Every American upset with the state of mortgage lending should read the Fox Business News article on strategic default in order to meet the "New Face of Foreclosure."
Strategic defaulters are underwater borrowers who intend to remedy their "upside-down situation" by simply walking away from their mortgages.
The Fox Business article paints a clear picture
of a 67-year-old strategic defaulter who is walking away from a $166,000 loan.
So is this man a distressed borrower who lost his job, fell ill or landed on unexpected hard times? No, not really. Those situations tend to garner sympathy, and rightfully so.
Instead, this man admits he collects two pensions, Social Security and generates additional income through a small business.
The defaulter also has the ability to make his payments, but lost his drive to do so when home values dropped, leaving him $45,000 underwater.
The borrower's attitude recently changed in other ways. He now wants to live in the city, but he can't sell his home in this economy. Even if he could, it's impossible to get back what he paid. It's a type of new-car syndrome, but on a large scale.
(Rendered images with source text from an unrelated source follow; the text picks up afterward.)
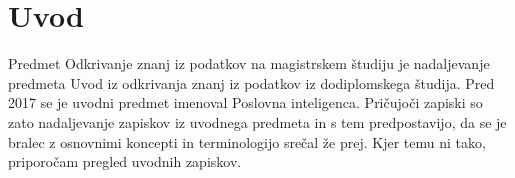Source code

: \chapter*{Uvod}

Predmet Odkrivanje znanj iz podatkov na magistrskem študiju je nadaljevanje predmeta Uvod iz odkrivanja znanj iz podatkov iz dodiplomskega študija. Pred 2017 se je uvodni predmet imenoval Poslovna inteligenca. Pričujoči zapiski so zato nadaljevanje zapiskov iz uvodnega predmeta in s tem predpostavijo, da se je bralec z osnovnimi koncepti in terminologijo srečal že prej. Kjer temu ni tako, priporočam pregled uvodnih zapiskov.

\cleardoublepage
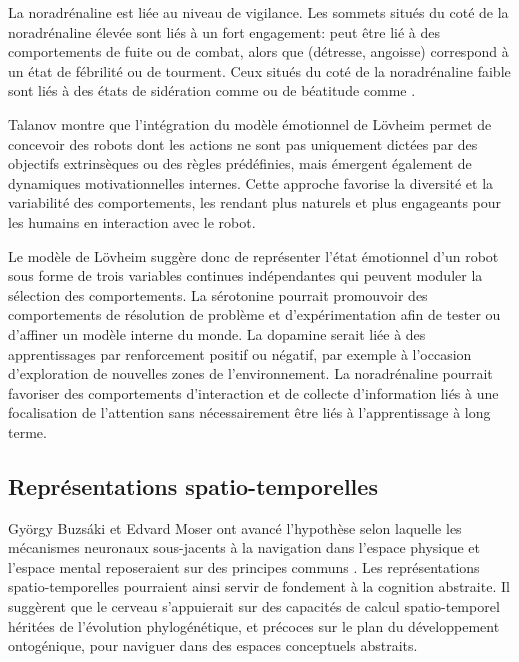 La noradrénaline est liée au niveau de vigilance. 
Les sommets situés du coté de la noradrénaline élevée sont liés à un fort engagement:  peut être lié à des comportements de fuite ou de combat, alors que  (détresse, angoisse) correspond à un état de fébrilité ou de tourment.
Ceux situés du coté de la noradrénaline faible sont liés à des états de sidération comme  ou de béatitude comme . 

Talanov montre que l’intégration du modèle émotionnel de Lövheim permet de concevoir des robots dont les actions ne sont pas uniquement dictées par des objectifs extrinsèques ou des règles prédéfinies, mais émergent également de dynamiques motivationnelles internes. 
Cette approche favorise la diversité et la variabilité des comportements, les rendant plus naturels et plus engageants pour les humains en interaction avec le robot.

Le modèle de Lövheim suggère donc de représenter l'état émotionnel d'un robot sous forme de trois variables continues indépendantes qui peuvent moduler la sélection des comportements. 
La sérotonine pourrait promouvoir des comportements de résolution de problème et d'expérimentation afin de tester ou d'affiner un modèle interne du monde. 
La dopamine serait liée à des apprentissages par renforcement positif ou négatif, par exemple à l'occasion d'exploration de nouvelles zones de l'environnement. 
La noradrénaline pourrait favoriser des comportements d'interaction et de collecte d'information liés à une focalisation de l'attention sans nécessairement être liés à l'apprentissage à long terme. 


\subsection{Représentations spatio-temporelles}

\noindent
György Buzsáki et Edvard Moser ont avancé l’hypothèse selon laquelle les mécanismes neuronaux sous-jacents à la navigation dans l’espace physique et l'espace mental reposeraient sur des principes communs \cite{buzsaki_memory_2013}.
Les représentations spatio-temporelles pourraient ainsi servir de fondement à la cognition abstraite. 
Il suggèrent que le cerveau s'appuierait sur des capacités de calcul spatio-temporel héritées de l'évolution phylogénétique, et précoces sur le plan du développement ontogénique, pour naviguer dans des espaces conceptuels abstraits.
Yet rather than sticking it out, the homeowner called a firm that readily advises homeowners on how to strategically default on their mortgages. If the borrower gets his heart's desire, he will simply walk away from the mortgage, sending the home into foreclosure while remaining cash-rich and free to move on.
Good move, right?
Of course, his neighbors won't be so lucky. They will now be living next to an REO.
Call it the strategic default phenomenon, if you will, but it's more than a trend. It's a threat to the power of contracts and an attack against all Americans who are paying for the mortgage crisis in the form of tax dollars that supplement housing initiatives and maintenance on foreclosures. Not to mention that declining home values and tighter lending standards that are keeping new homeowners on the sidelines.
Mind you, we are not talking about those who are truly in distress. Foreclosures from unexpected life changes are a different beast altogether.
While businesses should not be excused for unethical practices, the idea that homeowners are committing a permissible sin by not paying affordable debt is not admirable. In fact, it's an insult to borrowers who never bought in the bubble and to other homeowners who keep paying on underwater mortgages despite their frustrations.
A few months ago, an attorney working in default raised the following question: What if the strategic defaulter had made money on the same house? If he bought the home for $144,000 and gained a $20,000 profit, could the originator then call the borrower and ask him to split the earnings?
F. Scott Fitzgerald's famous American novel, "The Great Gatsby," dealt with a similar phenomenon in his time. While Fitzgerald's rant against the "careless people" of society in Gatsby was interpreted as an assault against rich aristocrats, his rant was more about carelessness in general. And the principle goes across class boundaries. In his worldview, those who are careless make decisions without consequences. They enjoy the fruits of the high-rolling times and let others pick up the tab when things go bad.
Certainly in the mortgage crisis there were many people and companies who were careless. But the idea that strategic defaulters are common heroes pushing back against a rigged system is the biggest slap in the face to all homeowners who bought into the American Dream only to be stung by the mortgage crisis.